I went back to the laundromat and retrieved my clothes from the dryer. I carried the clean clothes back to my apartment, but now my apartment itself looked wrong. The living room contained only a coffee table and an ancient red futon; the dining room had an even older sofa, a TV set, and a white imitation bearskin rug that my ex-housemate Victor had inherited from an uncle in Moscow. When Alice and I were going out, she nagged me to redecorate, but I said I liked my old things. "Your things aren't old," she said, "they're just ugly." She was right, but I refused to see it. Whenever she pointed out a chair or table or sofa in the window of a store downtown and said, "Why don't you get one of those?" I objected that it wouldn't go with the furniture I already had, even though nothing would have gone with my furniture. It was a question of living with it or replacing everything. That afternoon I considered replacing everything; there was a store on Seventeenth and Valencia that catered to people like me, bohemian types who had a little money, and if I had gone there, everything might have turned out differently. The desperation of my heart, the feeling of loss that I still couldn't connect to my grandfather's death, all that emotion might have resolved itself in a sofa and loveseat, a leather armchair, a media center made from salvaged pine flooring. I might be in San Francisco now, living with Alice in my redecorated apartment; we might be happy together. But in fact I didn't have the energy or the will to buy furniture, and here I am in New York, living with a stranger.
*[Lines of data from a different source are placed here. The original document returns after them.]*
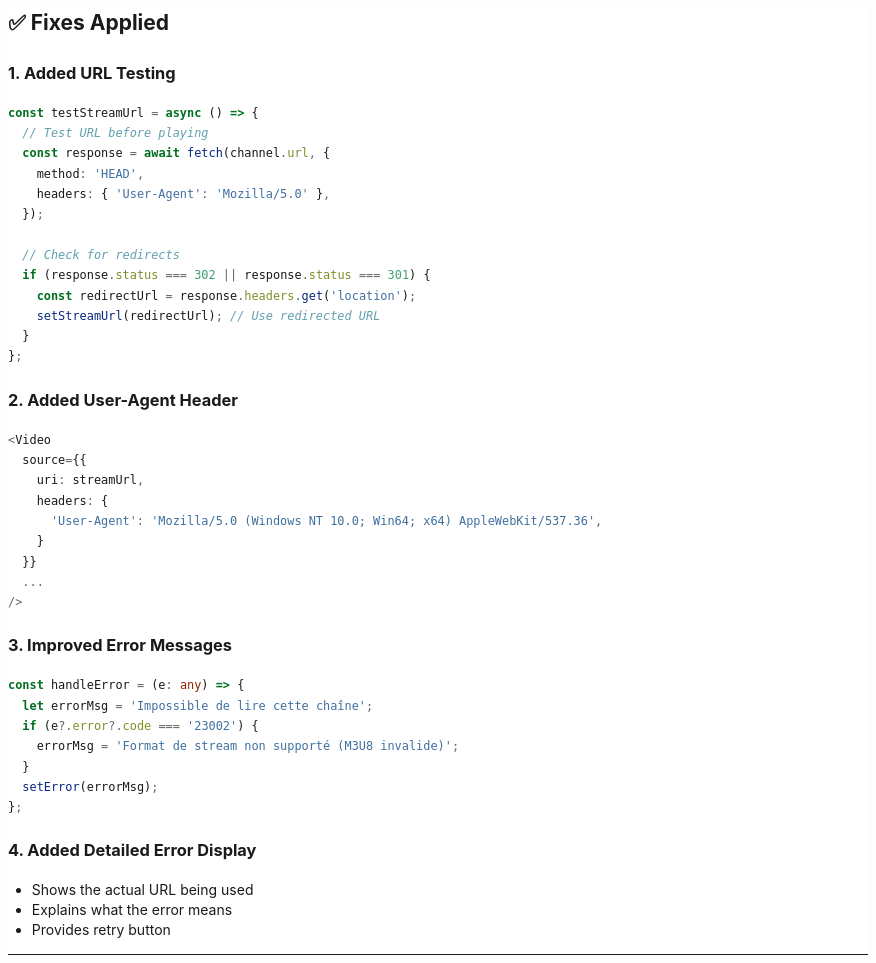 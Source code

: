 
## ✅ Fixes Applied

### 1. Added URL Testing
```typescript
const testStreamUrl = async () => {
  // Test URL before playing
  const response = await fetch(channel.url, {
    method: 'HEAD',
    headers: { 'User-Agent': 'Mozilla/5.0' },
  });
  
  // Check for redirects
  if (response.status === 302 || response.status === 301) {
    const redirectUrl = response.headers.get('location');
    setStreamUrl(redirectUrl); // Use redirected URL
  }
};
```

### 2. Added User-Agent Header
```typescript
<Video
  source={{ 
    uri: streamUrl,
    headers: {
      'User-Agent': 'Mozilla/5.0 (Windows NT 10.0; Win64; x64) AppleWebKit/537.36',
    }
  }}
  ...
/>
```

### 3. Improved Error Messages
```typescript
const handleError = (e: any) => {
  let errorMsg = 'Impossible de lire cette chaîne';
  if (e?.error?.code === '23002') {
    errorMsg = 'Format de stream non supporté (M3U8 invalide)';
  }
  setError(errorMsg);
};
```

### 4. Added Detailed Error Display
- Shows the actual URL being used
- Explains what the error means
- Provides retry button

---
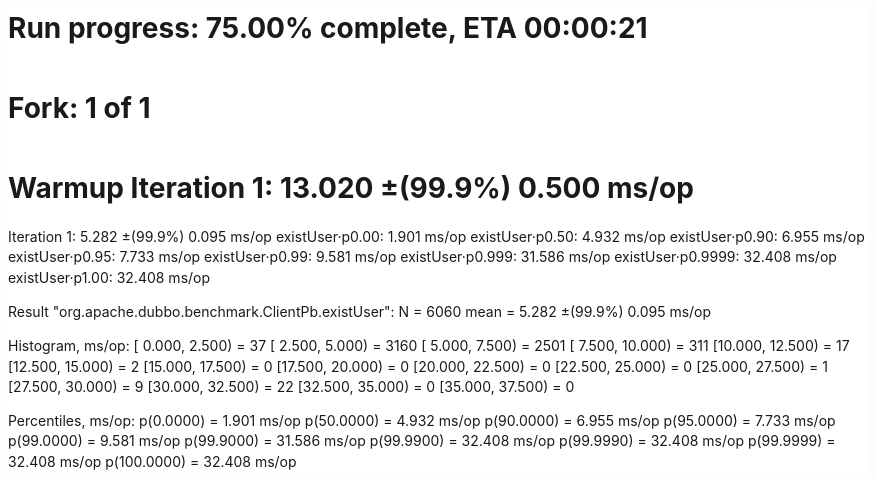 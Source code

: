 # Run progress: 75.00% complete, ETA 00:00:21
# Fork: 1 of 1
# Warmup Iteration   1: 13.020 ±(99.9%) 0.500 ms/op
Iteration   1: 5.282 ±(99.9%) 0.095 ms/op
                 existUser·p0.00:   1.901 ms/op
                 existUser·p0.50:   4.932 ms/op
                 existUser·p0.90:   6.955 ms/op
                 existUser·p0.95:   7.733 ms/op
                 existUser·p0.99:   9.581 ms/op
                 existUser·p0.999:  31.586 ms/op
                 existUser·p0.9999: 32.408 ms/op
                 existUser·p1.00:   32.408 ms/op



Result "org.apache.dubbo.benchmark.ClientPb.existUser":
  N = 6060
  mean =      5.282 ±(99.9%) 0.095 ms/op

  Histogram, ms/op:
    [ 0.000,  2.500) = 37 
    [ 2.500,  5.000) = 3160 
    [ 5.000,  7.500) = 2501 
    [ 7.500, 10.000) = 311 
    [10.000, 12.500) = 17 
    [12.500, 15.000) = 2 
    [15.000, 17.500) = 0 
    [17.500, 20.000) = 0 
    [20.000, 22.500) = 0 
    [22.500, 25.000) = 0 
    [25.000, 27.500) = 1 
    [27.500, 30.000) = 9 
    [30.000, 32.500) = 22 
    [32.500, 35.000) = 0 
    [35.000, 37.500) = 0 

  Percentiles, ms/op:
      p(0.0000) =      1.901 ms/op
     p(50.0000) =      4.932 ms/op
     p(90.0000) =      6.955 ms/op
     p(95.0000) =      7.733 ms/op
     p(99.0000) =      9.581 ms/op
     p(99.9000) =     31.586 ms/op
     p(99.9900) =     32.408 ms/op
     p(99.9990) =     32.408 ms/op
     p(99.9999) =     32.408 ms/op
    p(100.0000) =     32.408 ms/op

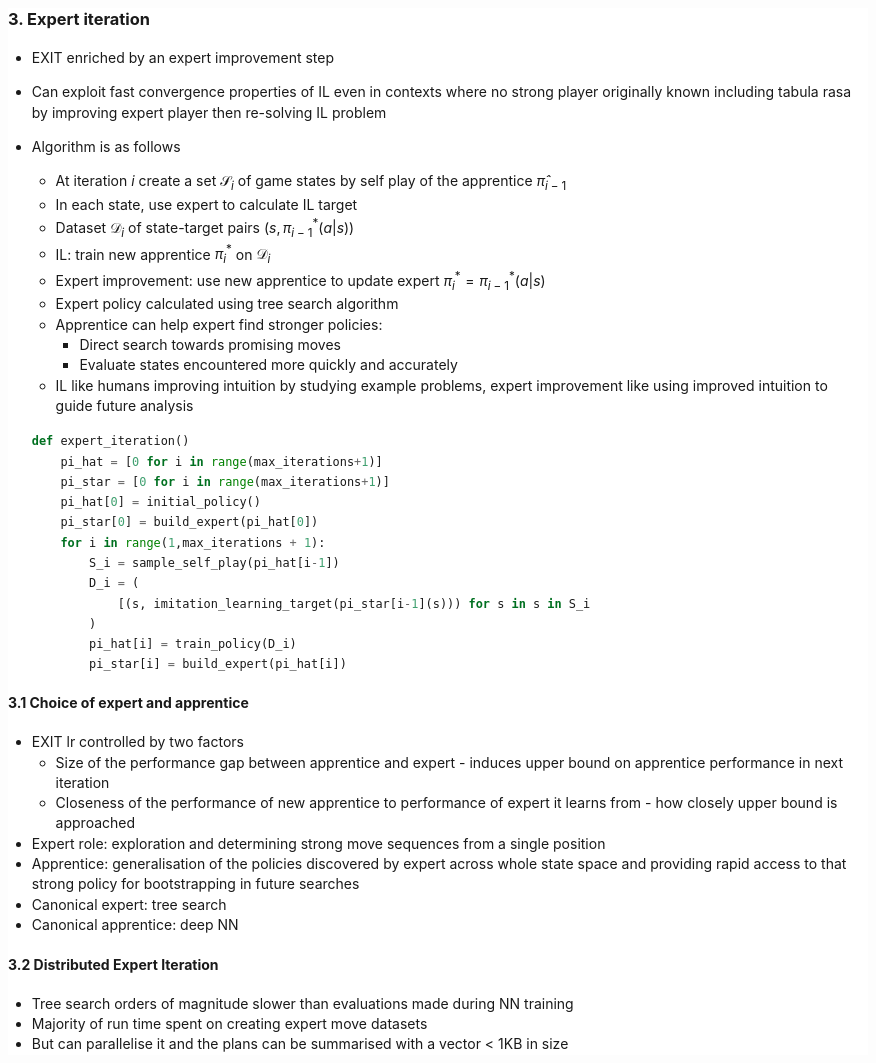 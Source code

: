 ### 3. Expert iteration

- EXIT enriched by an expert improvement step
- Can exploit fast convergence properties of IL even in contexts where no strong player originally known including tabula rasa by improving expert player then re-solving IL problem
- Algorithm is as follows
    - At iteration $i$ create a set $\mathcal{S}_i$ of game states by self play of the apprentice <span markdown=1>$\hat{\pi}_{i-1}$</span>
    - In each state, use expert to calculate IL target
    - Dataset $\mathcal{D}_i$ of state-target pairs <span markdown=1>$\left(s, \pi^*_{i-1}\left(a\vert s\right)\right)$</span>
    - IL: train new apprentice <span markdown=1>$\pi_i^*$</span> on <span markdown=1>$\mathcal{D}_i$</span>
    - Expert improvement: use new apprentice to update expert <span markdown=1>$\pi_i^* =  \pi^*_{i-1}\left(a\vert s\right)$</span>
    - Expert policy calculated using tree search algorithm
    - Apprentice can help expert find stronger policies:
        - Direct search towards promising moves
        - Evaluate states encountered more quickly and accurately
    - IL like humans improving intuition by studying example problems, expert improvement like using improved intuition to guide future analysis
    

    ```python
    def expert_iteration()
        pi_hat = [0 for i in range(max_iterations+1)]
        pi_star = [0 for i in range(max_iterations+1)]
        pi_hat[0] = initial_policy()
        pi_star[0] = build_expert(pi_hat[0])
        for i in range(1,max_iterations + 1):
            S_i = sample_self_play(pi_hat[i-1])
            D_i = (
                [(s, imitation_learning_target(pi_star[i-1](s))) for s in s in S_i
            ) 
            pi_hat[i] = train_policy(D_i)
            pi_star[i] = build_expert(pi_hat[i])
    ```

#### 3.1 Choice of expert and apprentice
- EXIT lr controlled by two factors
    - Size of the performance gap between apprentice and expert - induces upper bound on apprentice performance in next iteration
    - Closeness of the performance of new apprentice to performance of expert it learns from - how closely upper bound is approached
- Expert role: exploration and determining strong move sequences from a single position
- Apprentice: generalisation of the policies discovered by expert across whole state space and providing rapid access to that strong policy for bootstrapping in future searches
- Canonical expert: tree search
- Canonical apprentice: deep NN

#### 3.2 Distributed Expert Iteration
- Tree search orders of magnitude slower than evaluations made during NN training
- Majority of run time spent on creating expert move datasets
- But can parallelise it and the plans can be summarised with a vector < 1KB in size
I went out for a super vegetarian burrito, came home, opened a beer and took it into my study, which was cluttered with books and papers from the days when I had been a graduate student in history at Stanford, the pre-Cetacean era. Now I didn't use the study for anything; on the whole it depressed me. I rummaged through the drawers of my fireproof filing cabinet for Swan's leaflets, hoping that his talk of laser wolves and spirit flight and the Coming of the Great Ghosts would somehow cheer me up, but what I found were the notes for my dissertation. They were the opposite of what I wanted, but I was in that totally exhausted state where you don't think clearly and your goals and objectives shift around like shadows, leading you from one bad idea to the next. Soon I was leafing through xeroxed microfilms of nineteenth-century newspapers, myannotations squiggling past in the margins like flipbook animations. Was there any use for this stuff, I wondered, or was it just lost time, and not even lost time in the Proustian sense, time that comes surging back to you out of a cup of cooling tea, but time truly squandered, irrecoverable, lost to a kind of academic coma? My head hurt just thinking about it. I left the papers heaped on the desk and went to bed, and the last thing I noticed before I fell asleep was that Robert was playing "Positively 4th Street" upstairs at top volume, and that I didn't care.

THE GREAT DISAPPOINTMENT

My dissertation was, or would have been, about the "doom-minded Millerites," a group of radical Protestants who believed the world would end in 1843. They were named for William Miller, a New York State farmer who had added up the years of the prophecies in the books of Daniel and Revelation, according to a complex and not obviously correct system of his own, and fixed 1843 as the deadline for the apocalypse. Tens of thousands of people were convinced by his calculations, and as the final year approached they prayed and read and danced themselves into a frenzy of anticipated salvation. But the world did not end. Late in the year one of Miller's disciples added up the numbers again, and concluded that the world would end on October 22, 1844. On that day, somewhere between fifty thousand and half a million Millerites gathered in churches, on hilltops and in cemeteries. They sang; they prayed; they waited. Nothing happened. Eventually they returned home to sleep.